I. Their demand is piously bold: Thus saith the Lord God of Israel, Let my people go, Ex 5:1. Moses, in treating with the elders of Israel, is directed to call God the God of their fathers; but, in treating with Pharaoh, they call him the God of Israel, and it is the first time we find him called so in scripture: he is called the God of Israel, the person (Ge 33:20); but here it is Israel, the people. They are just beginning to be formed into a people when God is called their God. Moses, it is likely, was directed to call him so, at least it might be inferred from Ex 9:22, Israel is my son. In this great name they deliver their message: Let my people go.
1. They were God's people, and therefore Pharaoh ought not to detain them in bondage. Note, God will own his own people, though ever so poor and despicable, and will find a time to plead their cause.
"The Israelites are slaves in Egypt, but they are my people," says God, "and I will not suffer them to be always trampled upon."
See Isa 52:4-5.
2. He expected services and sacrifices from them, and therefore they must have leave to go where they could freely exercise their religion, without giving offence to, or receiving offence from, the Egyptians. Note, God delivers his people out of the hand of their enemies, that they may serve him, and serve him cheerfully, that they may hold a feast to him, which they may do, while they have his favour and presence, even in a wilderness, a dry and barren land.

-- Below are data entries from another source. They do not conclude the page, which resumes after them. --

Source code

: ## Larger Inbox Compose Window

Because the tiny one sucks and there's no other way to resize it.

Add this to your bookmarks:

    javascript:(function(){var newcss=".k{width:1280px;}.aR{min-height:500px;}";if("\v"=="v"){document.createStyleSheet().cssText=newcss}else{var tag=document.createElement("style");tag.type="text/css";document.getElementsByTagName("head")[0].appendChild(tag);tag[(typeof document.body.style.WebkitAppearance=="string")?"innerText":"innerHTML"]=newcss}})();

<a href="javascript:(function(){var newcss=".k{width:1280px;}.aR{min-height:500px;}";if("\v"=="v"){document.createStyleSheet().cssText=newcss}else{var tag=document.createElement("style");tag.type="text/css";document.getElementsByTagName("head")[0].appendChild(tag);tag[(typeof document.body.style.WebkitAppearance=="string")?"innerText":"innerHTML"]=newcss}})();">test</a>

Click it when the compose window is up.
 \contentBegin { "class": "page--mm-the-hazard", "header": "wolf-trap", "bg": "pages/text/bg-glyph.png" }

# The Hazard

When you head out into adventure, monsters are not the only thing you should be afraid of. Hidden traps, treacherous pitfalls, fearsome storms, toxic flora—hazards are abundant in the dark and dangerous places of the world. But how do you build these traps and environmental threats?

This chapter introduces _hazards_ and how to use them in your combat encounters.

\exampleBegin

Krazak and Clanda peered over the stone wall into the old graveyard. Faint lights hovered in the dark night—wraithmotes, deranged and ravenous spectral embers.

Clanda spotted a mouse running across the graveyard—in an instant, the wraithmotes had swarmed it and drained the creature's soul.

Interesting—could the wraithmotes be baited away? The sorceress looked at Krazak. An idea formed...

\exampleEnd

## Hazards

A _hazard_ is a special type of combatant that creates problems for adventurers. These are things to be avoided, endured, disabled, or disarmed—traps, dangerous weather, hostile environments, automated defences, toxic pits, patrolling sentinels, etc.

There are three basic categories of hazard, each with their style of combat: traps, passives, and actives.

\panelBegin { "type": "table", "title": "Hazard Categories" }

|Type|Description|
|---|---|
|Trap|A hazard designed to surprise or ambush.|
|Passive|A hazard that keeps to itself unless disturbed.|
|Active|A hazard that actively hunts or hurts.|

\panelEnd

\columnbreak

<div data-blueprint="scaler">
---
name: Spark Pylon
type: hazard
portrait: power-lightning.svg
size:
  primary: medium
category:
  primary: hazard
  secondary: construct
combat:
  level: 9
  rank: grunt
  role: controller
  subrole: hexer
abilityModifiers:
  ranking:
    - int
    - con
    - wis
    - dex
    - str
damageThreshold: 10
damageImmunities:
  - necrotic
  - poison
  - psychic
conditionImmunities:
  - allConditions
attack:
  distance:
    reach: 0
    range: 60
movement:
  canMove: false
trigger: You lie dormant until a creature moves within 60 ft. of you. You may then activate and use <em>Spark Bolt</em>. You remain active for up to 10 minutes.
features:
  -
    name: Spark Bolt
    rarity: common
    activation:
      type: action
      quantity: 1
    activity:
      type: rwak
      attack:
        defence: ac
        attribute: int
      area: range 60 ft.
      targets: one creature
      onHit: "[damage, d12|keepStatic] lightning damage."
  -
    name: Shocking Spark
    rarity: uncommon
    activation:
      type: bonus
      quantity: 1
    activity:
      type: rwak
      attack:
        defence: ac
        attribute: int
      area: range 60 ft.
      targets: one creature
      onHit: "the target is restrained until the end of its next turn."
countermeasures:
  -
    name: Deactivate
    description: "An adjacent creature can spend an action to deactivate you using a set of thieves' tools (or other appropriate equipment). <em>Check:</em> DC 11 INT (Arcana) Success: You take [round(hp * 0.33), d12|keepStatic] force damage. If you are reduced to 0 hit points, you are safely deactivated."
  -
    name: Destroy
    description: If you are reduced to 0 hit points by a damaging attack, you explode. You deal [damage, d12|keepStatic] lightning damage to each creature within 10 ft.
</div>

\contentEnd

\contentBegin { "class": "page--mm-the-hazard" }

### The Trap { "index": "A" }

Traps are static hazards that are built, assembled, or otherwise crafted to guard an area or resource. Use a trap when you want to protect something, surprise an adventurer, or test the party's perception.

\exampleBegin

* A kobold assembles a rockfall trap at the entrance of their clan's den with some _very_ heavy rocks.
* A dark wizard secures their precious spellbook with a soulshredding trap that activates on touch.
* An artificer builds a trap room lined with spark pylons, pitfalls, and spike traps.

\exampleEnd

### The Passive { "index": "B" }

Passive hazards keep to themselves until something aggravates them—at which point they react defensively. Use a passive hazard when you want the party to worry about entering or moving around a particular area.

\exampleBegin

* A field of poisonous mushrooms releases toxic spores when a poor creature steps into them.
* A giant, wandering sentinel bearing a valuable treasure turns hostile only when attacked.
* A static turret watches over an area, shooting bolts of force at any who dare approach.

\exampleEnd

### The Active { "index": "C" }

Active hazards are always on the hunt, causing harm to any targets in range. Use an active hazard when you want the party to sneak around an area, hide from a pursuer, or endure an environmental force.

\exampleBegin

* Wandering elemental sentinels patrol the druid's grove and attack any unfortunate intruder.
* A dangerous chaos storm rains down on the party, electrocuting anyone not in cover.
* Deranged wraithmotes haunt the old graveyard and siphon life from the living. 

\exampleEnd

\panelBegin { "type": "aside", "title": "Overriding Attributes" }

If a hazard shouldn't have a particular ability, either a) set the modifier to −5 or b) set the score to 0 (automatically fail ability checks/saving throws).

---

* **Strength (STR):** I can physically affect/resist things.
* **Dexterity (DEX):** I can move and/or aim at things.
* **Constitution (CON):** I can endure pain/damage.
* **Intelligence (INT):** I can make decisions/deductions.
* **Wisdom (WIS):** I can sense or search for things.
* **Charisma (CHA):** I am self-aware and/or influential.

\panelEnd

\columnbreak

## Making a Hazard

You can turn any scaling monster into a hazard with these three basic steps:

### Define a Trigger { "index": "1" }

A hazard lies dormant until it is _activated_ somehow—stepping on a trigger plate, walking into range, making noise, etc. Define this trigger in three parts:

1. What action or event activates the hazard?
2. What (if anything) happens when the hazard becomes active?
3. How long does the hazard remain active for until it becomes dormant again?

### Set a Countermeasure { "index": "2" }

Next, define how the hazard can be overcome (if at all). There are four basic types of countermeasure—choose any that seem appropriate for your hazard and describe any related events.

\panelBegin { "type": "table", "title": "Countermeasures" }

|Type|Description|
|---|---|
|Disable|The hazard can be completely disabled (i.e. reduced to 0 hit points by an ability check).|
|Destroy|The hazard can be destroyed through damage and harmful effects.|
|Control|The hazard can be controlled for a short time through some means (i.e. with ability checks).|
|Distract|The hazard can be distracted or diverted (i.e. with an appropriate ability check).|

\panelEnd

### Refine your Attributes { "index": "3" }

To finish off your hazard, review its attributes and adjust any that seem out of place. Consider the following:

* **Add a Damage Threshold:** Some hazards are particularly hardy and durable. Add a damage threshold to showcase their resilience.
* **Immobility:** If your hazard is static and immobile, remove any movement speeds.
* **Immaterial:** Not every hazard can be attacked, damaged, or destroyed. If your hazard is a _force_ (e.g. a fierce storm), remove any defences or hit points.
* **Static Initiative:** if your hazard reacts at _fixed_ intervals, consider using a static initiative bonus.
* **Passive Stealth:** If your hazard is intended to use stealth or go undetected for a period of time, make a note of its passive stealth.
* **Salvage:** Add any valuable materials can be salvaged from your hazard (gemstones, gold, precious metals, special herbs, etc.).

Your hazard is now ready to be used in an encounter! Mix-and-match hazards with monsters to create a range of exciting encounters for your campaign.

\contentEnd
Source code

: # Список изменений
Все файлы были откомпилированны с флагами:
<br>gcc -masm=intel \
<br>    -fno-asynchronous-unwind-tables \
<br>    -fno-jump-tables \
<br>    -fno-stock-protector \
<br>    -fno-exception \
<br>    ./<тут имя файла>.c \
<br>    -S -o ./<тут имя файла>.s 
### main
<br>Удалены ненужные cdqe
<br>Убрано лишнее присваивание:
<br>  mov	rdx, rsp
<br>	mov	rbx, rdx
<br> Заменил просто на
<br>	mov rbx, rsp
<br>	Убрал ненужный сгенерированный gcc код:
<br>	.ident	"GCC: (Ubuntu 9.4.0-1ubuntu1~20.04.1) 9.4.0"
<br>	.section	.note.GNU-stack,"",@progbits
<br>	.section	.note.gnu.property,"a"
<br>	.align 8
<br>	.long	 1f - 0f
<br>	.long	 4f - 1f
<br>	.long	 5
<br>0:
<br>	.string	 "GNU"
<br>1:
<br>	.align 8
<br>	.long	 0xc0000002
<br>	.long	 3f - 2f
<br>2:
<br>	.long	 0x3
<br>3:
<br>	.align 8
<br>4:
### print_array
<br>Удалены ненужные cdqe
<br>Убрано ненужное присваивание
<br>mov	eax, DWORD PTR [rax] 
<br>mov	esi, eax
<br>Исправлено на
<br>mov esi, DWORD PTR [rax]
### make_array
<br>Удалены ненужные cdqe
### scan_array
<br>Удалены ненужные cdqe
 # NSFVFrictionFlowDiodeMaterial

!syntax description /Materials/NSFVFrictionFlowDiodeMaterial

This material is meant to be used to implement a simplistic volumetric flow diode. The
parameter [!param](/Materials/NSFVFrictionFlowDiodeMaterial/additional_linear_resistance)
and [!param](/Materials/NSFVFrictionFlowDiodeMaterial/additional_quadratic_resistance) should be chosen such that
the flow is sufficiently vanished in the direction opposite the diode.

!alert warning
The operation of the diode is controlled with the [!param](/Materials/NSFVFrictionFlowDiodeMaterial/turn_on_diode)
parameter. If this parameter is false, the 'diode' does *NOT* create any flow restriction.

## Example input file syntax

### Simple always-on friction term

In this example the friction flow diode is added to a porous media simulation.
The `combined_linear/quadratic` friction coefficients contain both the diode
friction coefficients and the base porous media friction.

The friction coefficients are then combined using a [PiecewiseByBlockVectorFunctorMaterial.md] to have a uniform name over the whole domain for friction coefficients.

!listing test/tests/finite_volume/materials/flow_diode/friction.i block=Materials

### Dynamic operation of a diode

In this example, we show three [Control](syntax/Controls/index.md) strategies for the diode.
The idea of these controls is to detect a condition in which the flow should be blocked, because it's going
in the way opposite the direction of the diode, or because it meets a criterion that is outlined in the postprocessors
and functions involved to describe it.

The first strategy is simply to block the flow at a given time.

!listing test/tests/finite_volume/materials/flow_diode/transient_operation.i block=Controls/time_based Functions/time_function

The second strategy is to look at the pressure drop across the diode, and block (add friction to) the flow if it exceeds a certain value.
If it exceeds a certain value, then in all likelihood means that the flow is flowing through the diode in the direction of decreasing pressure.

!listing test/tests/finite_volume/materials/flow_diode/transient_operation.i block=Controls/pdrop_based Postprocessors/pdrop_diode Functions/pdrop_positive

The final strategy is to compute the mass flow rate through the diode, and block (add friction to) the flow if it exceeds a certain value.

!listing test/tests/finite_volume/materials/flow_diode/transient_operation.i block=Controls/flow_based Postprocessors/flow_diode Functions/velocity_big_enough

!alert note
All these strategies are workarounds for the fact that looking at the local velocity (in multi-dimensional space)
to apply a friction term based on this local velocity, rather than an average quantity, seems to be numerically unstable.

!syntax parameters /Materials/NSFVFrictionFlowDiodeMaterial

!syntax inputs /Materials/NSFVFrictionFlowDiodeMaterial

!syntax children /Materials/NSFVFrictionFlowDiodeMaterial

II. Pharaoh's answer is impiously bold: Who is the Lord, that I should obey his voice? Ex 5:2. Being summoned to surrender, he thus hangs out the flag of defiance, hectors Moses and the God that sends him, and peremptorily refuses to let Israel go; he will not treat about it, nor so much as bear the mention of it. Observe,
1. How scornfully he speaks of the God of Israel:
"Who is Jehovah? I neither know him nor care for him, neither value him nor fear him:"
it is a hard name that he never heard of before, but he resolves it shall be no bug-bear to him. Israel was now a despised oppressed people, looked on as the tail of the nation, and, by the character they bore, Pharaoh makes his estimate of their God, and concludes that he made no better a figure among the gods than his people did among the nations. Note, Hardened persecutors are more malicious against God himself than they are against his people.
See Isa 37:23.
Isa 37:22 This is the word which the Lord has said about him: In the eyes of the virgin daughter of Zion you are shamed and laughed at; the daughter of Jerusalem has made sport of you.
23 Against whom have you said evil and bitter things? and against whom has your voice been loud and your eyes lifted up? even against the Holy One of Israel.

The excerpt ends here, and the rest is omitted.